By keeping your data (XML) and formatting instructions (XSL) separate, you are able to refine and alter your layout without the risk of compromising the structure of your data. You are also able to create a number of different styles, each serving a different purpose, and apply them as necessary to a single data set. In practice, this means only having to update your data in one place, even if you export it to many different documents.

The following tutorial will therefore explain

as well as walk you through the creation of some of the most common transformations intructions, including

Necessary and Helpful Software Packages

Editors

One of the advantages of storing data in a plain-text format is the ease of obtaining appropriate software for viewing and manipulating it. For the purposes of this tutorial, you can use any plain-text editor, such as Notepad (Windows) or TextEdit (Mac OS), but should not use a WYSIWYG (what you see is what you get) word processor such as Microsoft Word, as these often insert non-ascii characters, such as curly quotation marks, that will prevent your XSL from processing correctly. This tutorial will assume you are using Notepad or TextEdit.

Although these will provide everything you need, you may prefer to download a more advanced editor, such as Notepad++ or Atom.
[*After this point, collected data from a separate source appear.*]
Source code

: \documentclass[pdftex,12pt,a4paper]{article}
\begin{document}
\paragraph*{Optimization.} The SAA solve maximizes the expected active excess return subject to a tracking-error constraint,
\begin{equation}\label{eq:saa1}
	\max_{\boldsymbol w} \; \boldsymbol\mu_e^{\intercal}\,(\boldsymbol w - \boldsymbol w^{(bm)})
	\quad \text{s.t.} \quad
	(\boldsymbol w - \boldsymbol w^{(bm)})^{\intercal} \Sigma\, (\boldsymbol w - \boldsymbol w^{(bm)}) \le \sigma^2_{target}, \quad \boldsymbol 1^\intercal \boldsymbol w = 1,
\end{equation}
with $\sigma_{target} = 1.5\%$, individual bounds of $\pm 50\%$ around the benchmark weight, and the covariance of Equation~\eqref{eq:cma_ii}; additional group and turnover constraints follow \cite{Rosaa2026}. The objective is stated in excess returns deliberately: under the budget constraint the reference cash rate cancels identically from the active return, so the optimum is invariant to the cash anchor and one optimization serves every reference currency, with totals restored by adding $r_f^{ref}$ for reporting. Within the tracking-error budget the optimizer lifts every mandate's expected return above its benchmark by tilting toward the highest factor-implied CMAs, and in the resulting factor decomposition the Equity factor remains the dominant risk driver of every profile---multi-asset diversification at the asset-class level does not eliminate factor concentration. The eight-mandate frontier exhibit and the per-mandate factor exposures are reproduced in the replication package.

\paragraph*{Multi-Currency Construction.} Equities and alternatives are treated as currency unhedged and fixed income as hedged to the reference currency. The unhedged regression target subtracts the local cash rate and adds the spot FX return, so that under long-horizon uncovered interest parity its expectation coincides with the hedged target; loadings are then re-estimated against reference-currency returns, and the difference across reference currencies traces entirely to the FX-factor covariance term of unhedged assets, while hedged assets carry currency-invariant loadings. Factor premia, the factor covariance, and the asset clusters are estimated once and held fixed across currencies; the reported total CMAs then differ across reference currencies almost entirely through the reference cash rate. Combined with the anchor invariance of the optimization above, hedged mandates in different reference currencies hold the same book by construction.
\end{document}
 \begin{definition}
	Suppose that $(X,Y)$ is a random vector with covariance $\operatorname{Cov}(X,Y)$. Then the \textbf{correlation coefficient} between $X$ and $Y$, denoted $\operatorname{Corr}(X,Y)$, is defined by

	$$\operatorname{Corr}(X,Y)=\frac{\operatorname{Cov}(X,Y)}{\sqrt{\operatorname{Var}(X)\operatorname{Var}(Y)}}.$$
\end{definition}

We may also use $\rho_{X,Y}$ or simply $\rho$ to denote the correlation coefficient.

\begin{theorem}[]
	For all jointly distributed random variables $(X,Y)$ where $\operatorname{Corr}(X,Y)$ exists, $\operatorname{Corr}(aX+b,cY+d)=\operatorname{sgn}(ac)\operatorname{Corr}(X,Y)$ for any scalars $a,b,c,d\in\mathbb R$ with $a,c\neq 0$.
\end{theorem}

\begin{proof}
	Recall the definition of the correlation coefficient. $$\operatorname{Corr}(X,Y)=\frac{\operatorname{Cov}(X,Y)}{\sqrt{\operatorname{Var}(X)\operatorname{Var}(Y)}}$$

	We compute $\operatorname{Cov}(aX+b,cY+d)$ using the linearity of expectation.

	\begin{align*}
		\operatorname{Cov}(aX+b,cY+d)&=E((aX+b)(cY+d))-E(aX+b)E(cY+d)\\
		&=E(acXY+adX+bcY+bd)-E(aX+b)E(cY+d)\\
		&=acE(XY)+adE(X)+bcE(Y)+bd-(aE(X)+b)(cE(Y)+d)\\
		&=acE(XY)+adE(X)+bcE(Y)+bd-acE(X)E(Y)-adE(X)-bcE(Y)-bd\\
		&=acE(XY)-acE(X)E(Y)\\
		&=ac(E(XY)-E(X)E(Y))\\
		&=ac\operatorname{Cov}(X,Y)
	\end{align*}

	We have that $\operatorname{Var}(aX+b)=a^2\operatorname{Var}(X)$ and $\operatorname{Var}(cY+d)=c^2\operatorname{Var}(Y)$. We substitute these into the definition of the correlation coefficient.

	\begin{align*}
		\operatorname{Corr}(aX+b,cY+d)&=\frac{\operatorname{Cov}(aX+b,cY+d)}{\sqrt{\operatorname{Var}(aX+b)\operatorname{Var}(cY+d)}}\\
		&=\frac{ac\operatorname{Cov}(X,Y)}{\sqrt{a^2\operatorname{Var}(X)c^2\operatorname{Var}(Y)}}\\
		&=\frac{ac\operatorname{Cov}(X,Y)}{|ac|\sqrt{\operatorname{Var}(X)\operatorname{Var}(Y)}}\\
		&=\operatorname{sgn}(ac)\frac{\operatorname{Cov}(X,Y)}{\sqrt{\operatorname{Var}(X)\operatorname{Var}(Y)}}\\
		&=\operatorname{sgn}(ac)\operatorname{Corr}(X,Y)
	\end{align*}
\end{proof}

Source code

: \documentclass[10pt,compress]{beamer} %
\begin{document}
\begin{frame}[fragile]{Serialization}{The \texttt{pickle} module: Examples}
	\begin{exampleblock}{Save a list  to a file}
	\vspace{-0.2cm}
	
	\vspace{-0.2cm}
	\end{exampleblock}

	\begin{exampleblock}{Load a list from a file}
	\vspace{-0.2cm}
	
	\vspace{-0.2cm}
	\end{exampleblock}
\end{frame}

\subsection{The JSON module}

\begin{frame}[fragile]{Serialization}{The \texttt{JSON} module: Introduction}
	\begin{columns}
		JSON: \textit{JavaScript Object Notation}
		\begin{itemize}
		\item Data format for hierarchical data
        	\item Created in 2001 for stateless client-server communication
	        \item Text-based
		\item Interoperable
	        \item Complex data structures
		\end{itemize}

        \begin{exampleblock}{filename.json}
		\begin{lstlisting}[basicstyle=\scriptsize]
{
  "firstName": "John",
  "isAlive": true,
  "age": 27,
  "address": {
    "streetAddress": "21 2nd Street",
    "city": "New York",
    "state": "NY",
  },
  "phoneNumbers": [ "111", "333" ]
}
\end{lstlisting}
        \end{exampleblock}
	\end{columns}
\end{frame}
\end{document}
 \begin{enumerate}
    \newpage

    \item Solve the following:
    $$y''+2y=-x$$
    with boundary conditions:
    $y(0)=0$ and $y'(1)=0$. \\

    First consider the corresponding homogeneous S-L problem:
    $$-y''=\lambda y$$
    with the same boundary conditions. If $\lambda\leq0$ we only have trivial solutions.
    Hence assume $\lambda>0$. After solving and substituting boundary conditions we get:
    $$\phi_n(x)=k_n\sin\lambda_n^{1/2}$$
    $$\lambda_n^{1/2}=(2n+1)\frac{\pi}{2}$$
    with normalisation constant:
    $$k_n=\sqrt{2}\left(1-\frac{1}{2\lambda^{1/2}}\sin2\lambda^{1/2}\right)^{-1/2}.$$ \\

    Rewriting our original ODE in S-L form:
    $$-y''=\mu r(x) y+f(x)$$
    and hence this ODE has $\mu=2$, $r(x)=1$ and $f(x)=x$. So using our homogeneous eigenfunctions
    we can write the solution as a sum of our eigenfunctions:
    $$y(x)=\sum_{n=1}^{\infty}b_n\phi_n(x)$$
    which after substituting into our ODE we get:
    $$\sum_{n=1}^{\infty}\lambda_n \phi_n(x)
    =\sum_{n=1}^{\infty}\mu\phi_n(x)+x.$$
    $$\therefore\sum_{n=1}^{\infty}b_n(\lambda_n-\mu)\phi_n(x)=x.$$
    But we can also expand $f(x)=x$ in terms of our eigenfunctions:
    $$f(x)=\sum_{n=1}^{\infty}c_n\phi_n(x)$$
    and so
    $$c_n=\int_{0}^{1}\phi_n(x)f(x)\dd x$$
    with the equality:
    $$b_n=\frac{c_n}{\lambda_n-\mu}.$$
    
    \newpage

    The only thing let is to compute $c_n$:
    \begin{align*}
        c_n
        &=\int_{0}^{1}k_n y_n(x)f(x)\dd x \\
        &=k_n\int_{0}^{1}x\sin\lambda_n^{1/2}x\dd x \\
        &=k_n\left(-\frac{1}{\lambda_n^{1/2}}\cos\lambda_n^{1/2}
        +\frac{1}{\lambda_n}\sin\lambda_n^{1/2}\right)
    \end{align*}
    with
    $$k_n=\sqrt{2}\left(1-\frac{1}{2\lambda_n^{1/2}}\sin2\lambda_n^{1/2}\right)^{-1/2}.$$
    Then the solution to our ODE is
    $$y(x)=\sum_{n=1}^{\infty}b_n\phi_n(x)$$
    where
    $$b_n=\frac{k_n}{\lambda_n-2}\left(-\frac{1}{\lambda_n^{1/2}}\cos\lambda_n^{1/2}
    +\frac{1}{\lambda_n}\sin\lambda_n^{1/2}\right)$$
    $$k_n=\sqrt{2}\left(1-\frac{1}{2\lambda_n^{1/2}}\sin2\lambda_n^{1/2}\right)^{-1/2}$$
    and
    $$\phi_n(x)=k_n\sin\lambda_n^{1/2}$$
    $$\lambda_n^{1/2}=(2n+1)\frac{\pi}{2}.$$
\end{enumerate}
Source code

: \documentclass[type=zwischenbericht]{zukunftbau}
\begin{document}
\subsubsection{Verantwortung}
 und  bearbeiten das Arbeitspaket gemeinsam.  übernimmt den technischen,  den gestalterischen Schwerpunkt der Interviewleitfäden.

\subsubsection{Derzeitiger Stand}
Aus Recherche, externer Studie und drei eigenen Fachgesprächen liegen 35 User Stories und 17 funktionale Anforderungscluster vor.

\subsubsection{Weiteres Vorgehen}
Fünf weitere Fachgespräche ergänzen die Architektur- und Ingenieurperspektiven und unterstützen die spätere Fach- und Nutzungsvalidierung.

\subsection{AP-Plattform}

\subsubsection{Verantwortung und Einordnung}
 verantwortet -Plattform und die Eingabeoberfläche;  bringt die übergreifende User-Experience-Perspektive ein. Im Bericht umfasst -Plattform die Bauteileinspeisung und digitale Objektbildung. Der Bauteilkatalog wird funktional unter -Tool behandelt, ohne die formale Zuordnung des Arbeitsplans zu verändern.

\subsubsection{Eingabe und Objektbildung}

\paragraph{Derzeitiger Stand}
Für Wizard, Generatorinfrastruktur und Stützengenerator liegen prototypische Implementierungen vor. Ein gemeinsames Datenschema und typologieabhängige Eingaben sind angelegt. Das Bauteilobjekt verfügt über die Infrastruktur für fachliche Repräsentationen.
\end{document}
These free editors maintain the plain-text format of your data while providing you with different colour schemes (such as green-on-black or brown-on-beige) as well the ability to collapse (hide) sections or easily comment-out (temporarily disable) sections of your code.

When you become more comfortable with XML and XSL, and are ready to tackle more complicated transformations, you may want to consider using a dedicated XML editor, such as OxygenXML.

Transformers

Once you have obtained you preferred text editor, you will need to obtain an XSL transformer. There are two ways to use XSL stylesheets to transform your XML data: on the command line or through an embedded transformer within another programme. Although there are many stand-alone programmes for XSL transformation, you can also undertake simple transformations using an internet browser.

Although Chrome and Safari’s security features make in-browser transformations difficult, some other internet browsers, such as (Internet Explorer and Firefox), include an XSL 1.0 transformer, which will provide all of the functionality that you will need for this tutorial. If you don’t already have one of these browsers on your computer, download and install whichever you feel most comfortable using and then proceed to the next section.

Choosing and Preparing XML Data

In order to begin transforming XML, you will need to obtain a well-formed dataset. Many online historical databases are built upon XML and provide their data freely. This tutorial will make use of the Scissors and Paste Database.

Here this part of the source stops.